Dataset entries
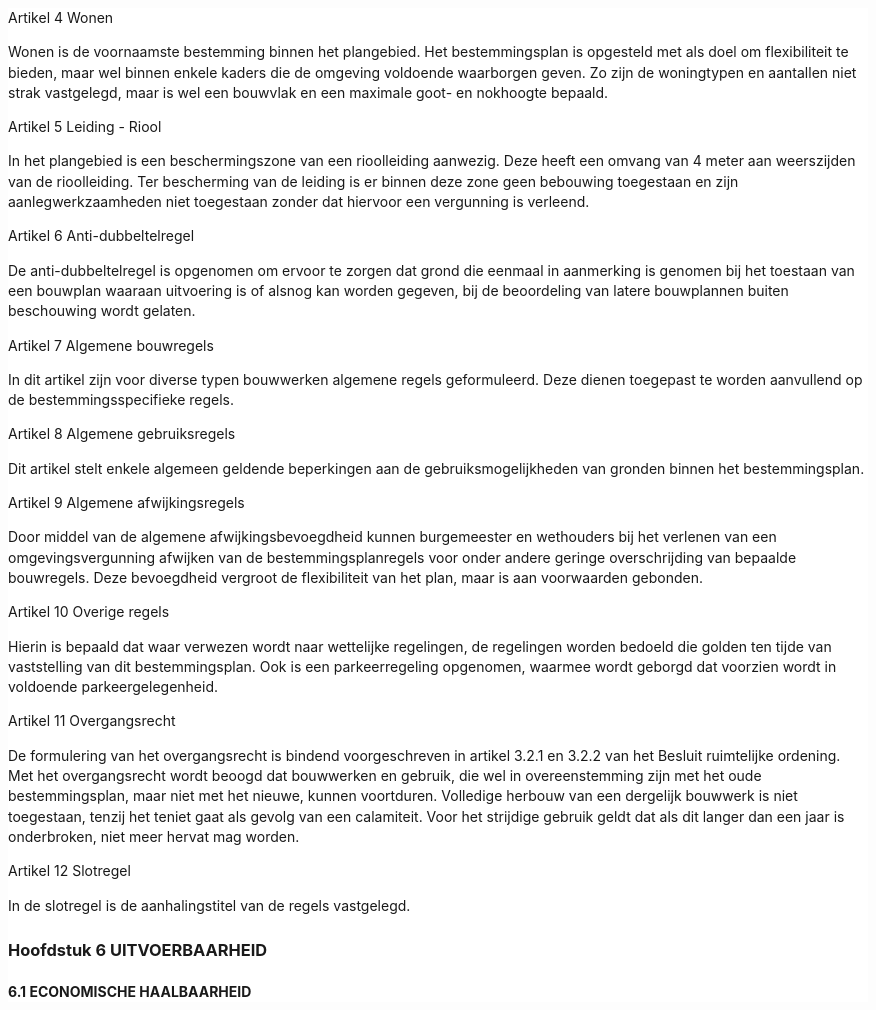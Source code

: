 Artikel 4 Wonen

Wonen is de voornaamste bestemming binnen het plangebied. Het bestemmingsplan is opgesteld met als doel om flexibiliteit te bieden, maar wel binnen enkele kaders die de omgeving voldoende waarborgen geven. Zo zijn de woningtypen en aantallen niet strak vastgelegd, maar is wel een bouwvlak en een maximale goot\- en nokhoogte bepaald.

Artikel 5 Leiding \- Riool

In het plangebied is een beschermingszone van een rioolleiding aanwezig. Deze heeft een omvang van 4 meter aan weerszijden van de rioolleiding. Ter bescherming van de leiding is er binnen deze zone geen bebouwing toegestaan en zijn aanlegwerkzaamheden niet toegestaan zonder dat hiervoor een vergunning is verleend.

Artikel 6 Anti\-dubbeltelregel

De anti\-dubbeltelregel is opgenomen om ervoor te zorgen dat grond die eenmaal in aanmerking is genomen bij het toestaan van een bouwplan waaraan uitvoering is of alsnog kan worden gegeven, bij de beoordeling van latere bouwplannen buiten beschouwing wordt gelaten.

Artikel 7 Algemene bouwregels

In dit artikel zijn voor diverse typen bouwwerken algemene regels geformuleerd. Deze dienen toegepast te worden aanvullend op de bestemmingsspecifieke regels.

Artikel 8 Algemene gebruiksregels

Dit artikel stelt enkele algemeen geldende beperkingen aan de gebruiksmogelijkheden van gronden binnen het bestemmingsplan.

Artikel 9 Algemene afwijkingsregels

Door middel van de algemene afwijkingsbevoegdheid kunnen burgemeester en wethouders bij het verlenen van een omgevingsvergunning afwijken van de bestemmingsplanregels voor onder andere geringe overschrijding van bepaalde bouwregels. Deze bevoegdheid vergroot de flexibiliteit van het plan, maar is aan voorwaarden gebonden.

Artikel 10 Overige regels

Hierin is bepaald dat waar verwezen wordt naar wettelijke regelingen, de regelingen worden bedoeld die golden ten tijde van vaststelling van dit bestemmingsplan. Ook is een parkeerregeling opgenomen, waarmee wordt geborgd dat voorzien wordt in voldoende parkeergelegenheid.

Artikel 11 Overgangsrecht

De formulering van het overgangsrecht is bindend voorgeschreven in artikel 3\.2\.1 en 3\.2\.2 van het Besluit ruimtelijke ordening. Met het overgangsrecht wordt beoogd dat bouwwerken en gebruik, die wel in overeenstemming zijn met het oude bestemmingsplan, maar niet met het nieuwe, kunnen voortduren. Volledige herbouw van een dergelijk bouwwerk is niet toegestaan, tenzij het teniet gaat als gevolg van een calamiteit. Voor het strijdige gebruik geldt dat als dit langer dan een jaar is onderbroken, niet meer hervat mag worden.

Artikel 12 Slotregel

In de slotregel is de aanhalingstitel van de regels vastgelegd.

### Hoofdstuk 6 UITVOERBAARHEID

#### 6\.1 ECONOMISCHE HAALBAARHEID
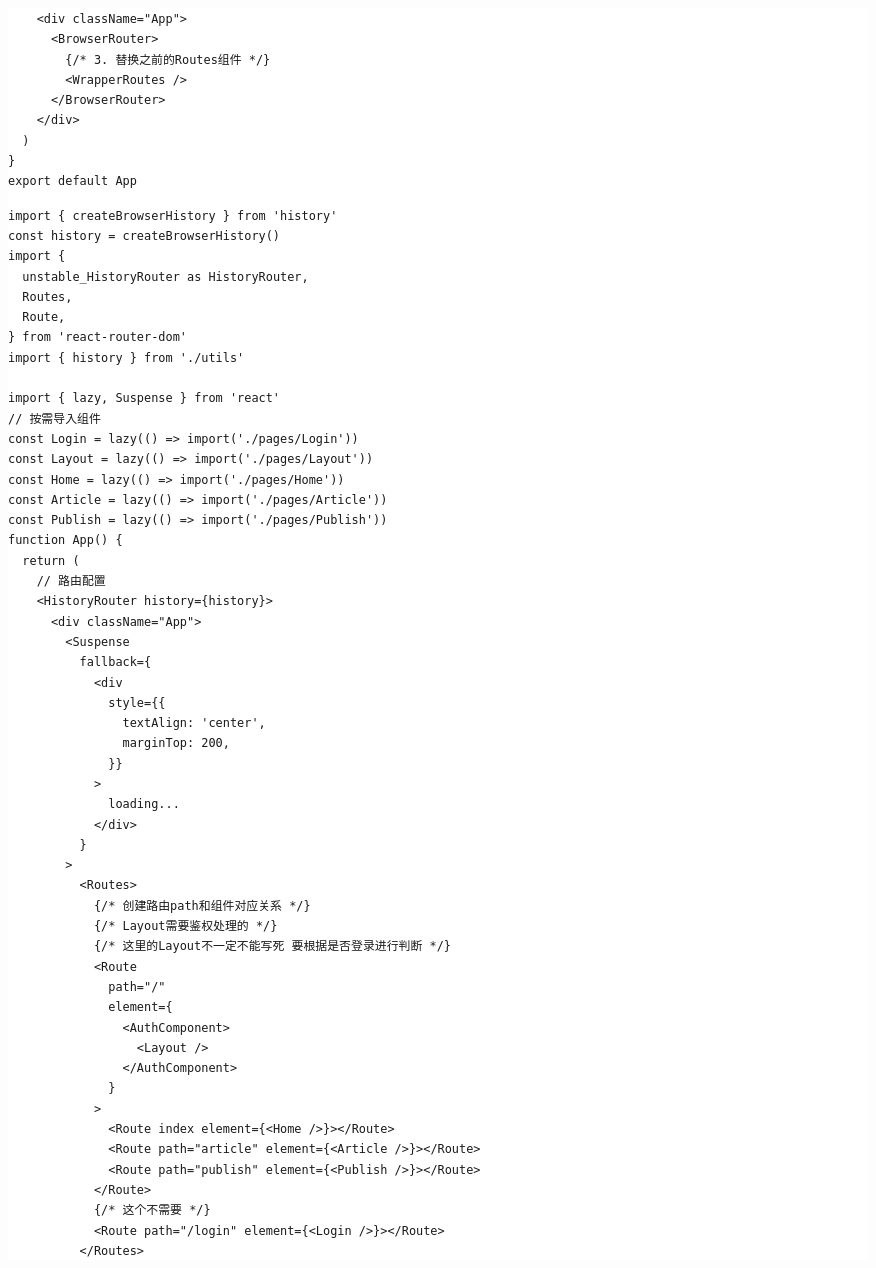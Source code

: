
 ```tsx
    <div className="App">
      <BrowserRouter>
        {/* 3. 替换之前的Routes组件 */}
        <WrapperRoutes />
      </BrowserRouter>
    </div>
  )
}
export default App
```

```tsx
import { createBrowserHistory } from 'history'
const history = createBrowserHistory()
import {
  unstable_HistoryRouter as HistoryRouter,
  Routes,
  Route,
} from 'react-router-dom'
import { history } from './utils'

import { lazy, Suspense } from 'react'
// 按需导入组件
const Login = lazy(() => import('./pages/Login'))
const Layout = lazy(() => import('./pages/Layout'))
const Home = lazy(() => import('./pages/Home'))
const Article = lazy(() => import('./pages/Article'))
const Publish = lazy(() => import('./pages/Publish'))
function App() {
  return (
    // 路由配置
    <HistoryRouter history={history}>
      <div className="App">
        <Suspense
          fallback={
            <div
              style={{
                textAlign: 'center',
                marginTop: 200,
              }}
            >
              loading...
            </div>
          }
        >
          <Routes>
            {/* 创建路由path和组件对应关系 */}
            {/* Layout需要鉴权处理的 */}
            {/* 这里的Layout不一定不能写死 要根据是否登录进行判断 */}
            <Route
              path="/"
              element={
                <AuthComponent>
                  <Layout />
                </AuthComponent>
              }
            >
              <Route index element={<Home />}></Route>
              <Route path="article" element={<Article />}></Route>
              <Route path="publish" element={<Publish />}></Route>
            </Route>
            {/* 这个不需要 */}
            <Route path="/login" element={<Login />}></Route>
          </Routes>
```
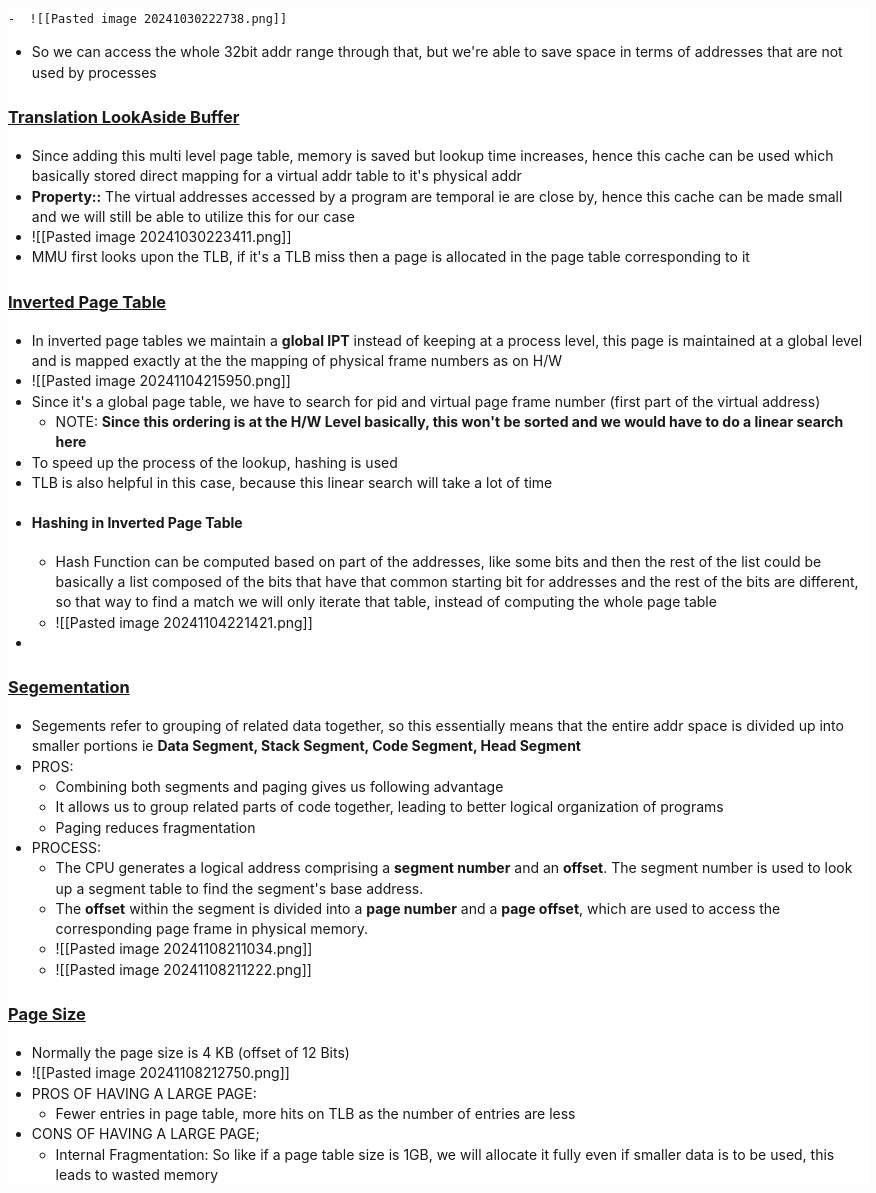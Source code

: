 	-  ![[Pasted image 20241030222738.png]]
- So we can access the whole 32bit addr range through that, but we're able to save space in terms of addresses that are not used by processes
### <u>Translation LookAside Buffer</u> 
- Since adding this multi level page table, memory is saved but lookup time increases, hence this cache can be used which basically stored direct mapping for a virtual addr table to it's physical addr
- **Property::** The virtual addresses accessed by a program are temporal ie are close by, hence this cache can be made small and we will still be able to utilize this for our case
- ![[Pasted image 20241030223411.png]]
- MMU first looks upon the TLB, if it's a TLB miss then a page is allocated in the page table corresponding to it
### <u>Inverted Page Table</u> 
- In inverted page tables we maintain a **global IPT** instead of keeping at a process level, this page is maintained at a global level and is mapped exactly at the the mapping of physical frame numbers as on H/W
- ![[Pasted image 20241104215950.png]]
- Since it's a global page table, we have to search for pid and virtual page frame number (first part of the virtual address)
	- NOTE: **Since this ordering is at the H/W Level basically, this won't be sorted and we would have to do a linear search here**
- To speed up the process of the lookup, hashing is used
- TLB is also helpful in this case, because this linear search will take a lot of time
- #### Hashing in Inverted Page Table
	- Hash Function can be computed based on part of the addresses, like some bits and then the rest of the list could be basically a list composed of the bits that have that common starting bit for addresses and the rest of the bits are different, so that way to find a match we will only iterate that table, instead of computing the whole page table 
	- ![[Pasted image 20241104221421.png]]
- 
### <u>Segementation</u> 
- Segements refer to grouping of related data together, so this essentially means that the entire addr space is divided up into smaller portions ie **Data Segment, Stack Segment, Code Segment, Head Segment**
- PROS:
	- Combining both segments and paging gives us following advantage
	- It allows us to group related parts of code together, leading to better logical organization of programs
	- Paging reduces fragmentation
- PROCESS:
	-  The CPU generates a logical address comprising a **segment number** and an **offset**. The segment number is used to look up a segment table to find the segment's base address.
	- The **offset** within the segment is divided into a **page number** and a **page offset**, which are used to access the corresponding page frame in physical memory.
	- ![[Pasted image 20241108211034.png]]
	- ![[Pasted image 20241108211222.png]]
### <u>Page Size</u>
- Normally the page size is 4 KB (offset of 12 Bits)
- ![[Pasted image 20241108212750.png]]
- PROS OF HAVING A LARGE PAGE:
	- Fewer entries in page table, more hits on TLB as the number of entries are less
- CONS OF HAVING A LARGE PAGE;
	- Internal Fragmentation: So like if a page table size is 1GB, we will allocate it fully even if smaller data is to be used, this leads to wasted memory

## WORK TASK
Leaving out the pictures, print each line of the records above from the first up to and including the one that contains "Artikel 11 Overgangsrecht", exactly as written.

## ANSWER BOX
Source code

: Artikel 4 Wonen

Wonen is de voornaamste bestemming binnen het plangebied. Het bestemmingsplan is opgesteld met als doel om flexibiliteit te bieden, maar wel binnen enkele kaders die de omgeving voldoende waarborgen geven. Zo zijn de woningtypen en aantallen niet strak vastgelegd, maar is wel een bouwvlak en een maximale goot\- en nokhoogte bepaald.

Artikel 5 Leiding \- Riool

In het plangebied is een beschermingszone van een rioolleiding aanwezig. Deze heeft een omvang van 4 meter aan weerszijden van de rioolleiding. Ter bescherming van de leiding is er binnen deze zone geen bebouwing toegestaan en zijn aanlegwerkzaamheden niet toegestaan zonder dat hiervoor een vergunning is verleend.

Artikel 6 Anti\-dubbeltelregel

De anti\-dubbeltelregel is opgenomen om ervoor te zorgen dat grond die eenmaal in aanmerking is genomen bij het toestaan van een bouwplan waaraan uitvoering is of alsnog kan worden gegeven, bij de beoordeling van latere bouwplannen buiten beschouwing wordt gelaten.

Artikel 7 Algemene bouwregels

In dit artikel zijn voor diverse typen bouwwerken algemene regels geformuleerd. Deze dienen toegepast te worden aanvullend op de bestemmingsspecifieke regels.

Artikel 8 Algemene gebruiksregels

Dit artikel stelt enkele algemeen geldende beperkingen aan de gebruiksmogelijkheden van gronden binnen het bestemmingsplan.

Artikel 9 Algemene afwijkingsregels

Door middel van de algemene afwijkingsbevoegdheid kunnen burgemeester en wethouders bij het verlenen van een omgevingsvergunning afwijken van de bestemmingsplanregels voor onder andere geringe overschrijding van bepaalde bouwregels. Deze bevoegdheid vergroot de flexibiliteit van het plan, maar is aan voorwaarden gebonden.

Artikel 10 Overige regels

Hierin is bepaald dat waar verwezen wordt naar wettelijke regelingen, de regelingen worden bedoeld die golden ten tijde van vaststelling van dit bestemmingsplan. Ook is een parkeerregeling opgenomen, waarmee wordt geborgd dat voorzien wordt in voldoende parkeergelegenheid.

Artikel 11 Overgangsrecht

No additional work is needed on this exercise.